## Collected data:
--*--

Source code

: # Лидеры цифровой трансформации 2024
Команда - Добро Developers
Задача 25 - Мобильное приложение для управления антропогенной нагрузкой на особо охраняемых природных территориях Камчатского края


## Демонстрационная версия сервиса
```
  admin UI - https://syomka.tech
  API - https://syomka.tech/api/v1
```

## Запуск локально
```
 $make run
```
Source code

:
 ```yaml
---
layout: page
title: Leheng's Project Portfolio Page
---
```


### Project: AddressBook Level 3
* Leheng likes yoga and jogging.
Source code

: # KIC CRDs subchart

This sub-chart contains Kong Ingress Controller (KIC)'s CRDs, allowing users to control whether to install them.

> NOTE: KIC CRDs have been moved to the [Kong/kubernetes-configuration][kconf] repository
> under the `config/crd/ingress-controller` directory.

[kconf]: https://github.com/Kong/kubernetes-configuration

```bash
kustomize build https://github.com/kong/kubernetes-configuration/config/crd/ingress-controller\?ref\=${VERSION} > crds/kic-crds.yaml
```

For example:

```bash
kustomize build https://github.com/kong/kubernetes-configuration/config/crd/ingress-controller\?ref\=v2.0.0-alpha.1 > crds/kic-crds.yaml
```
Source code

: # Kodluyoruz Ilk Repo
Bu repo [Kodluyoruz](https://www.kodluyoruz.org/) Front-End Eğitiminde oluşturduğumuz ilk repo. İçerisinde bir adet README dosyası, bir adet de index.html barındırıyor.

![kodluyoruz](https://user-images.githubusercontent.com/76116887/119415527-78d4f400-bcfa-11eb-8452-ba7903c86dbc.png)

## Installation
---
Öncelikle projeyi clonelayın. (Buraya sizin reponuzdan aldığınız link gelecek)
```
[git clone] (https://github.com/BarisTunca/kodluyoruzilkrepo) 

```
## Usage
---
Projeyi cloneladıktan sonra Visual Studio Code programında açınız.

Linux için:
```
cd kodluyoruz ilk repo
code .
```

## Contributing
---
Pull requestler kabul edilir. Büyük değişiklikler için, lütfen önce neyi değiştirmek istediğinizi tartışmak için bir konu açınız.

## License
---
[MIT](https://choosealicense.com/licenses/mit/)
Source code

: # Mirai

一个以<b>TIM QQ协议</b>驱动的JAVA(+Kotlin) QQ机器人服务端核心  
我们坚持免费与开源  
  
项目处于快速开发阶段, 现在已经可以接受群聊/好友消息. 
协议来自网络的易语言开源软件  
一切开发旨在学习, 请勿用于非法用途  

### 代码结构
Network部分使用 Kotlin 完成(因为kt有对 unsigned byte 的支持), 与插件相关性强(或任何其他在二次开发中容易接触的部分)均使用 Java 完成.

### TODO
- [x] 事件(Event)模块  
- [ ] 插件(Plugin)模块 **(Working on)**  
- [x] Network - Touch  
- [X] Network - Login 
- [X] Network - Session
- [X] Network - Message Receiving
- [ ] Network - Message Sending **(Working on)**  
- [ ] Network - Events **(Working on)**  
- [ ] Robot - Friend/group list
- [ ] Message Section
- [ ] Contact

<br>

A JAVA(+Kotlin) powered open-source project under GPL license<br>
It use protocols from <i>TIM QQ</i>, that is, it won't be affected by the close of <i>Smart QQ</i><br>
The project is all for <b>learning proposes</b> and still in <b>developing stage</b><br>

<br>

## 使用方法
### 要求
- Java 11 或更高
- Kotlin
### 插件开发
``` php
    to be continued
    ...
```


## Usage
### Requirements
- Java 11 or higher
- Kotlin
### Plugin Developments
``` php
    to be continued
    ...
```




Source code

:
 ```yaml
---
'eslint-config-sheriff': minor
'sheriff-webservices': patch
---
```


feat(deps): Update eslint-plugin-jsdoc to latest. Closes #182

--*--

## What the exercise asks:
Go through the records and count the lines that include "configuration", then give only that number.

## Output for this task:
4